You might be interested in may paper "Illusions in Regression analysis"

j. Scott Armstrong

It sounds like factor C is related to factors A and B such that factor C includes, conceptually, elements of A and/or B. You don't say what those factors are, but if for example factor C is alcohol consumption and B is cigarette smoking, then factor C may be overriding factor B in significance because drinking and smoking commonly occur together. So try to disentangle the factors somehow so their concepts don't overlap. In logistic regression we call this collinearity---the factors are strongly related to each other, which can make one or more of them non-significant when all are included in the model.

Is this regression linear or is it logistic regression? If logistic, you must be sure to include all the first-order terms if you are including an interaction term (for example, include A and C if you are also including A*C as factors).

You should test for interaction; i.e., if you plot for example A vs. C on a graph, does one go up as the other goes down and do they cross? This is noteworthy. If there is effect modification, i.e., the effect of C (on the outcome) is modified by the level of B or by the level of A, then you should control for that.

If one of the factors is a continuous variable (such as number of cigarettes smoked), then perhaps you can dichotomize it into a yes/no variable (such as 20 or more cigarettes a day, or not) in logistic regression. I hope this helps.

Did you test multicollinearity between predictors?

Before start to interpret the results, check is there any multicolinearity problem or not? Also check the other assumptions of regression analysis like normality, constant variance, linear relations between dependent and independent variables, no outlier, adequacy of sample size etc. After these tests if everything seems to be ok in this case you can apply a variable selection methods like stepwise regression, best regression etc. Suppose you applied stepwise selection and you got the Y=a+bX1 in this case we can understand:' there is a significant relation between Y and X1' in other words changes in X1 significantly affect Y. So, if you wanna estimate the values of Y in this case you have to consider X1.

You probably have confounds, i.e. the variables are naturally interdependent as opposed to independent. This could be easily checked in R, if you plot each variable vs. each other on scatterplot

The problem of multi-colliearity is well done in most books on multiple regression. This discussion should be ended now.

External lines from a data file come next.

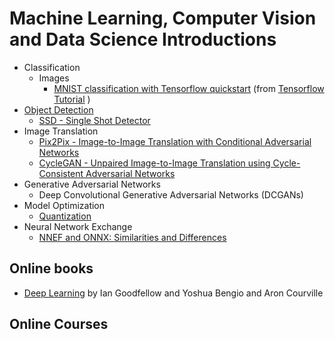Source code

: ﻿# Machine Learning, Computer Vision and Data Science Introductions 
* Classification
  * Images  
    * [MNIST classification with Tensorflow quickstart](./classification/MNIST_classification_with_tensorflow_quickstart.ipynb) (from [Tensorflow Tutorial](https://www.tensorflow.org/tutorials/quickstart/beginner) )
* [Object Detection](./object_detection/README.md)
  * [SSD - Single Shot Detector](./object_detection/SSD/README.md)
* Image Translation
  * [Pix2Pix - Image-to-Image Translation with Conditional Adversarial Networks](./image_translation/pix2pix/README.md)
  * [CycleGAN - Unpaired Image-to-Image Translation using Cycle-Consistent Adversarial Networks](./image_translation/CycleGAN/README.md)
* Generative Adversarial Networks
  * Deep Convolutional Generative Adversarial Networks (DCGANs)  
* Model Optimization
  * [Quantization](./quantization/README.md) 
* Neural Network Exchange
  * [NNEF and ONNX: Similarities and Differences](https://www.khronos.org/blog/nnef-and-onnx-similarities-and-differences)
     
## Online books

* [Deep Learning](http://www.deeplearningbook.org/) by Ian Goodfellow and Yoshua Bengio and Aron Courville

## Online Courses
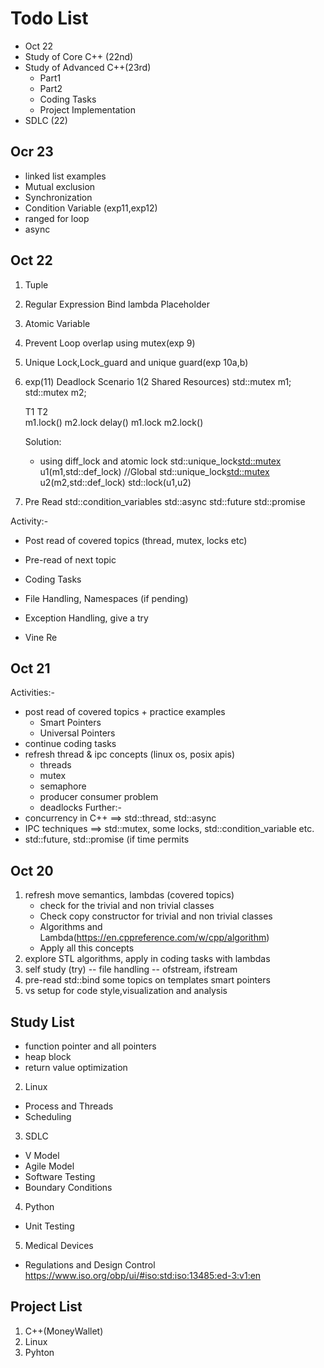 # Todo List
* Oct 22
* Study of Core C++ (22nd)
* Study of Advanced C++(23rd)
    - Part1
    - Part2
    - Coding Tasks 
    - Project Implementation
* SDLC (22)

## Ocr 23
* linked list examples
* Mutual exclusion
* Synchronization
* Condition Variable (exp11,exp12)
* ranged for loop
* async

## Oct 22
1. Tuple
2. Regular Expression
    Bind
    lambda
    Placeholder
3. Atomic Variable
6. Prevent Loop overlap using mutex(exp 9)
7. Unique Lock,Lock_guard and unique guard(exp 10a,b)
8. exp(11)
    Deadlock Scenario 1(2 Shared Resources)
    std::mutex m1;
    std::mutex m2;

    T1                  T2   
    m1.lock()           m2.lock
    delay()             m1.lock
    m2.lock()                   

    Solution:
    * using diff_lock and atomic lock
    std::unique_lock<std::mutex> u1(m1,std::def_lock)  //Global
    std::unique_lock<std::mutex> u2(m2,std::def_lock)
    std::lock(u1,u2)

9. Pre Read
    std::condition_variables
    std::async
    std::future
    std::promise

Activity:-
* Post read of covered topics (thread, mutex, locks etc)
* Pre-read of next topic
* Coding Tasks
* File Handling, Namespaces (if pending)
* Exception Handling, give a try

* Vine Re


## Oct 21
Activities:-
* post read of covered topics + practice examples
    - Smart Pointers
    - Universal Pointers
* continue coding tasks
* refresh thread & ipc concepts (linux os, posix apis)
	* threads
	* mutex
	* semaphore
	* producer consumer problem
	* deadlocks
Further:-
* concurrency in C++ ==> std::thread, std::async
* IPC techniques  ==> std::mutex, some locks, std::condition_variable etc.
* std::future, std::promise (if time permits


## Oct 20
1. refresh move semantics, lambdas (covered topics)
    * check for the trivial and non trivial classes
    * Check copy constructor for trivial and non trivial classes
    * Algorithms and Lambda(https://en.cppreference.com/w/cpp/algorithm)
    * Apply all this concepts  
2. explore STL algorithms, apply in coding tasks with lambdas
3. self study (try) -- file handling -- ofstream, ifstream
4. pre-read
    std::bind
    some topics on templates
    smart pointers
5. vs setup for code style,visualization and analysis


## Study List

* function pointer and all pointers
* heap block
* return value optimization

2. Linux
* Process and Threads
* Scheduling

3. SDLC
* V Model
* Agile Model
* Software Testing
* Boundary Conditions

4. Python
* Unit Testing

5. Medical Devices
* Regulations and Design Control
    https://www.iso.org/obp/ui/#iso:std:iso:13485:ed-3:v1:en

## Project List
1. C++(MoneyWallet)
2. Linux
3. Pyhton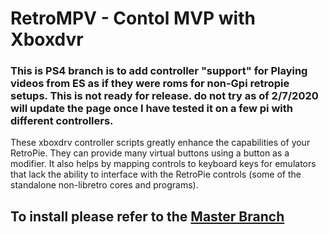 # RetroMPV - Contol MVP with Xboxdvr 

### This is PS4 branch is to add controller "support" for Playing videos from ES as if they were roms for non-Gpi retropie setups. This is not ready for release. do not try as of 2/7/2020 will update the page once I have tested it on a few pi with different controllers.

These xboxdrv controller scripts greatly enhance the capabilities of your RetroPie. They can provide many virtual buttons using a button as a modifier. It also helps by mapping controls to keyboard keys for emulators that lack the ability to interface with the RetroPie controls (some of the standalone non-libretro cores and programs).

## To install please refer to the [Master Branch](https://github.com/CrashCortez/RetroMPV)
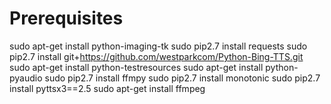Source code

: # Prerequisites

sudo apt-get install python-imaging-tk
sudo pip2.7 install requests
sudo pip2.7 install git+https://github.com/westparkcom/Python-Bing-TTS.git
sudo apt-get install python-testresources
sudo apt-get install python-pyaudio
sudo pip2.7 install ffmpy
sudo pip2.7 install monotonic 
sudo pip2.7 install pyttsx3==2.5
sudo apt-get install ffmpeg
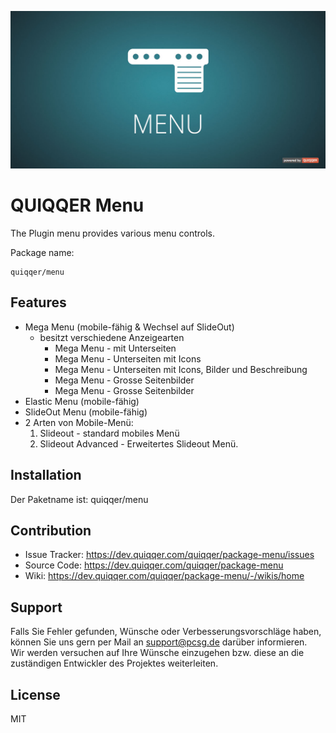 ![QUIQQER Menu](bin/images/Readme.jpg)


QUIQQER Menu
========

The Plugin menu provides various menu controls.

Package name:

    quiqqer/menu


Features
--------

- Mega Menu (mobile-fähig & Wechsel auf SlideOut)
    - besitzt verschiedene Anzeigearten
        - Mega Menu - mit Unterseiten
        - Mega Menu - Unterseiten mit Icons
        - Mega Menu - Unterseiten mit Icons, Bilder und Beschreibung
        - Mega Menu - Grosse Seitenbilder
        - Mega Menu - Grosse Seitenbilder
- Elastic Menu (mobile-fähig)
- SlideOut Menu (mobile-fähig)
- 2 Arten von Mobile-Menü:
  1. Slideout - standard mobiles Menü
  2. Slideout Advanced - Erweitertes Slideout Menü.


Installation
------------

Der Paketname ist: quiqqer/menu


Contribution
----------

- Issue Tracker: https://dev.quiqqer.com/quiqqer/package-menu/issues
- Source Code: https://dev.quiqqer.com/quiqqer/package-menu
- Wiki: https://dev.quiqqer.com/quiqqer/package-menu/-/wikis/home


Support
-------

Falls Sie Fehler gefunden, Wünsche oder Verbesserungsvorschläge haben,
können Sie uns gern per Mail an support@pcsg.de darüber informieren.  
Wir werden versuchen auf Ihre Wünsche einzugehen bzw. diese an die zuständigen Entwickler
des Projektes weiterleiten.


License
-------

MIT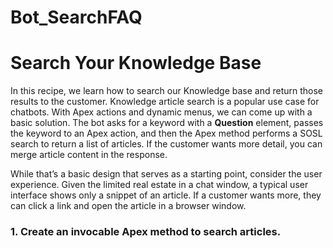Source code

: # Bot_SearchFAQ
<h1>Search Your Knowledge Base</h1>

In this recipe, we learn how to search our Knowledge base and return those results to the customer.
Knowledge article search is a popular use case for chatbots. With Apex actions and dynamic menus, we can come up with a basic solution.
The bot asks for a keyword with a <b>Question</b> element, passes the keyword to an Apex action, and then the Apex method performs a SOSL search to return a list of articles. 
If the customer wants more detail, you can merge article content in the response.

While that’s a basic design that serves as a starting point, consider the user experience.
Given the limited real estate in a chat window, a typical user interface shows only a snippet of an article. If a customer wants more, they can click a link and open the article in a browser window. 

<h3>1. Create an invocable Apex method to search articles. </h3>
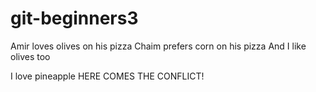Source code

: # git-beginners3
Amir loves olives on his pizza
Chaim prefers corn on his pizza
And I like olives too

I love pineapple
HERE COMES THE CONFLICT!
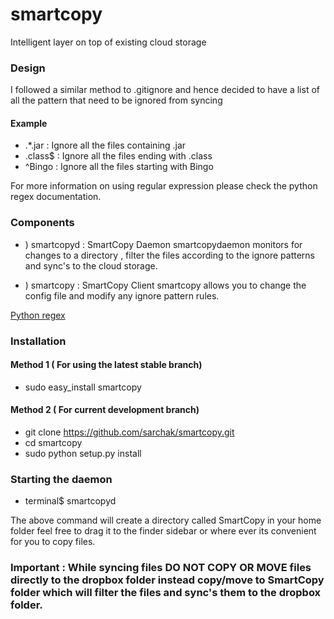 smartcopy
=========

Intelligent layer on top of existing cloud storage

### Design

I followed a similar method to .gitignore and hence decided to have a list of all the pattern that need to be ignored from syncing

#### Example

   * .*.jar  : Ignore all the files containing .jar
   * .class$ : Ignore all the files ending with .class
   * ^Bingo  : Ignore all the files starting with Bingo

For more information on using regular expression please check the python regex documentation.

### Components

   * ) smartcopyd : SmartCopy Daemon
smartcopydaemon monitors for changes to a directory , filter the files according to the ignore patterns and sync's to the cloud storage.

   * ) smartcopy : SmartCopy Client
smartcopy allows you to change the config file and modify any ignore pattern rules.

[Python regex](http://docs.python.org/2/library/re.html)


### Installation

#### Method 1 ( For using the latest stable branch)

   * sudo easy_install smartcopy

#### Method 2 ( For current development branch)
   * git clone https://github.com/sarchak/smartcopy.git
   * cd smartcopy
   * sudo python setup.py install 

### Starting the daemon
 
   * terminal$ smartcopyd
  
The above command will create a directory called SmartCopy in your home folder feel free to drag it to the finder sidebar or where ever its convenient for you to copy files.

### Important : While syncing files DO NOT COPY OR MOVE files directly to the dropbox folder instead copy/move to SmartCopy folder which will filter the files and sync's them to the dropbox folder.

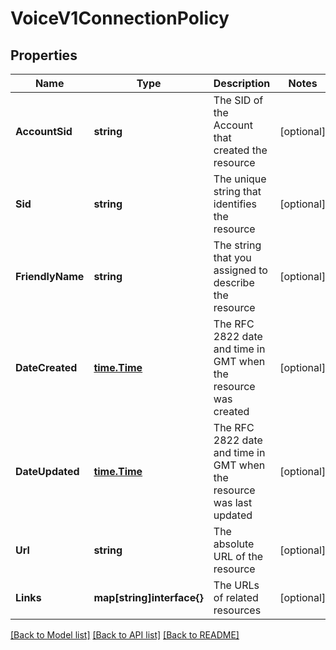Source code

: # VoiceV1ConnectionPolicy

## Properties

Name | Type | Description | Notes
------------ | ------------- | ------------- | -------------
**AccountSid** | **string** | The SID of the Account that created the resource |[optional] 
**Sid** | **string** | The unique string that identifies the resource |[optional] 
**FriendlyName** | **string** | The string that you assigned to describe the resource |[optional] 
**DateCreated** | [**time.Time**](time.Time.md) | The RFC 2822 date and time in GMT when the resource was created |[optional] 
**DateUpdated** | [**time.Time**](time.Time.md) | The RFC 2822 date and time in GMT when the resource was last updated |[optional] 
**Url** | **string** | The absolute URL of the resource |[optional] 
**Links** | **map[string]interface{}** | The URLs of related resources |[optional] 

[[Back to Model list]](../README.md#documentation-for-models) [[Back to API list]](../README.md#documentation-for-api-endpoints) [[Back to README]](../README.md)


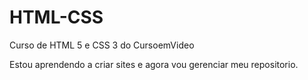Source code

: # HTML-CSS
 Curso de HTML 5 e CSS  3 do CursoemVideo

Estou aprendendo a criar sites e agora vou gerenciar meu repositorio.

If goodness of fit is of main concern, you may simply perform a model selection between

model I： with predictors A & B;

model II: with A, B & C

using AIC say. But, for model interpretation, causality analysis may be needed.

I agree with Jerry Miller, under collinearity in logistic regression. If the factors are strongly related to each other and are put together as in your case, this can actually compel the factors to exhibit hidden characteristics which can make one or more of them non-significant.

The answer id very simple - the tests of significance of single predictors in various models do not test teh same thing and, therefore, there is no contradiction:

If you test the significance of Ba in the model

Y = Bo + Ba*A

you test is A is a significant predictor of Y by itself

If you test the significance of Ba in the model

Y = Bo + Ba*A +Bb*B

you test is A is a significant predictor of Y in the presence (or in addition) to variable B.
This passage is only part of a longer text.